Installation Profile: HD Distance Education
Sep 1, 2008 12:00 PM, By Dan Daley
University of Wisconsin's Pyle Center upgrade keeps its lead in distance education.
The concept of distance learning has a contemporary ring to it, but it's rooted less in the high tech of the 21st century than it is in the social revolutions of the 1960s — when higher education became an icon of cultural radicalization in the form of teach-ins, campus protests, and the occasional occupation of an administration building. In the 1960s, the University of Wisconsin (UW) was the first major university in the nation to deploy a televised distance-education program called “Telecon.” The program served its largely rural and, in the upper reaches of the state, snowbound constituency. Funded by the Carnegie Foundation from 1964 to 1968, professor Charles Wedemeyer developed and implemented the Articulated Instructional Media (AIM) program at the school's main campus in Madison. The AIM program combined a variety of communications technologies, including voice and videoconferencing, intended to provide learning to an off-campus population.
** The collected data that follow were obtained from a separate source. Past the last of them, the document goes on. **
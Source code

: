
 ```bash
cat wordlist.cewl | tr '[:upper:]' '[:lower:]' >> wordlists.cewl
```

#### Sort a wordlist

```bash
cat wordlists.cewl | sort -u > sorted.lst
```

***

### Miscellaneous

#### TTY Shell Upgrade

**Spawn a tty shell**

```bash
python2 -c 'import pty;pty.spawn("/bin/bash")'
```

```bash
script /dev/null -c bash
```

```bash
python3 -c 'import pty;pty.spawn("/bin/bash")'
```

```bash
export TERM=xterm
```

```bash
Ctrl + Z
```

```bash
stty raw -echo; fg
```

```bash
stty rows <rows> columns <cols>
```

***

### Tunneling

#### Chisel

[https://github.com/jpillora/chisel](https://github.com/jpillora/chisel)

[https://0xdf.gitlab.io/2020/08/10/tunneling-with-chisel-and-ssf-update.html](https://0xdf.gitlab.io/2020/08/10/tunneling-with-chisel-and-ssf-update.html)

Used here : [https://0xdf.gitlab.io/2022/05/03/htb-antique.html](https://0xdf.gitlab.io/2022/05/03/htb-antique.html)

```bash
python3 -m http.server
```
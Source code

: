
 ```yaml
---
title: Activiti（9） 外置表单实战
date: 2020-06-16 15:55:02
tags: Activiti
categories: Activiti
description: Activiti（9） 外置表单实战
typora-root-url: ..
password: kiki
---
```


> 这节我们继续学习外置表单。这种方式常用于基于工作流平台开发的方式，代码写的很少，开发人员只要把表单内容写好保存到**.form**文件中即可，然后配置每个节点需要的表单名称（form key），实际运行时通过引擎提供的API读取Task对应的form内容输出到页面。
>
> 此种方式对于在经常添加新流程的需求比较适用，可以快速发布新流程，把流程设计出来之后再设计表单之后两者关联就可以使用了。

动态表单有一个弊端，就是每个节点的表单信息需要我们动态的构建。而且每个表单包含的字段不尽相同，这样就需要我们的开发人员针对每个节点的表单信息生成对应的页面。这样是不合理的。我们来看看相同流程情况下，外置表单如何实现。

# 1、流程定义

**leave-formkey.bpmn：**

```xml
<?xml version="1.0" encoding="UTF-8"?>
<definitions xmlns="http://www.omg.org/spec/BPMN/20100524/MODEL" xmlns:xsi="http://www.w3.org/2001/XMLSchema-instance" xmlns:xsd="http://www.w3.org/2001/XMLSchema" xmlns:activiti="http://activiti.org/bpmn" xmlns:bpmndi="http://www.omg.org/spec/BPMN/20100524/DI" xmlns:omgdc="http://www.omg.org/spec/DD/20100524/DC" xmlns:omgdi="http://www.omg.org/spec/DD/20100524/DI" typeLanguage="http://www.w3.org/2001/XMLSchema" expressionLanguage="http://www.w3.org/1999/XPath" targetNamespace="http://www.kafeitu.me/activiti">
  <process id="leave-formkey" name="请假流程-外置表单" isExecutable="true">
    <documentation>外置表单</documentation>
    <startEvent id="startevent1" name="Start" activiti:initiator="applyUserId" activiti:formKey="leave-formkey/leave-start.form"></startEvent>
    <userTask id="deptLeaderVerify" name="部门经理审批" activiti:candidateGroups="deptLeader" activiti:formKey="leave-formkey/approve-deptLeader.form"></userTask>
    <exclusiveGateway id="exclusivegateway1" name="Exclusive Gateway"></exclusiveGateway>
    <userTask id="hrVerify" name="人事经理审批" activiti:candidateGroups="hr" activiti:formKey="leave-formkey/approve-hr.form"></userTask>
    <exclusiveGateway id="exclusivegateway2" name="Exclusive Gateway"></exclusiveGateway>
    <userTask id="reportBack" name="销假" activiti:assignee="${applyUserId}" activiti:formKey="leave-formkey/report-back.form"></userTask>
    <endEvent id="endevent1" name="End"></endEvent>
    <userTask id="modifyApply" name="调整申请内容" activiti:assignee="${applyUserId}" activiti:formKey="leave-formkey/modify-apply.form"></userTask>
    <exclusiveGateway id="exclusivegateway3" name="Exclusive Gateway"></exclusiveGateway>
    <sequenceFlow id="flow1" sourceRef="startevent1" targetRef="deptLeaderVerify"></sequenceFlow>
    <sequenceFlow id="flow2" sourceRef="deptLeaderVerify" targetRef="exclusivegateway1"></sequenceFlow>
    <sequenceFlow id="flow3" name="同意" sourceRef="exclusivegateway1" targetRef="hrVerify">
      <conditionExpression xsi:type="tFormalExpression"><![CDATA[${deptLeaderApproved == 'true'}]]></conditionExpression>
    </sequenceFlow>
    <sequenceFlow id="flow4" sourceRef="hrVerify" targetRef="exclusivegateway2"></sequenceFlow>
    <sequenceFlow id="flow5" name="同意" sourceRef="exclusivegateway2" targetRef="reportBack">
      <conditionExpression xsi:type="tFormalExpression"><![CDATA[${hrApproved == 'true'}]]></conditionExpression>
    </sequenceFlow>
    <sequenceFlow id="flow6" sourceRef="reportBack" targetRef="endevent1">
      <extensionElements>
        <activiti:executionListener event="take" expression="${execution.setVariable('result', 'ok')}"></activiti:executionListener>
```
Fast-forward 40 years, and the successor to Wedemeyer's vision is still arguably the vanguard of remote education at what is now known as the University of Wisconsin-Extension (UWEX) program. This past summer, a systems installation was completed in one of 10 dedicated distance-learning (DL) classrooms at the university's Pyle Center, which has been the home to the distance-learning program since 1998. This multimedia classroom will act as the pilot test bed for the entire program's transition to high definition. This classroom had a high-definition makeover that included replacing a dual 4:3-aspect-ratio rear-projection video system with dual 16:9 rear screens, upgrading to HD and increasing the number of cameras in the room, and replacing two CRT video-confidence monitors with three LCD flatscreens that allow presenters to see their outgoing video and content streams while maintaining eye contact with their remote audience. What transpires in this upgraded classroom over the next several months will be used as a template for the systems redesign of the other nine DL classrooms, as well as 18 other classrooms that are connected to the building's master control room via portable videoconference cameras and monitors.
Jamie Diana Poindexter, technical operations manager for the Pyle Center, says the upgrade was prompted by a number of factors, not the least of which was the fact that analog broadcasting will cease next February.
“It really put the need to update the technology into context,” she says.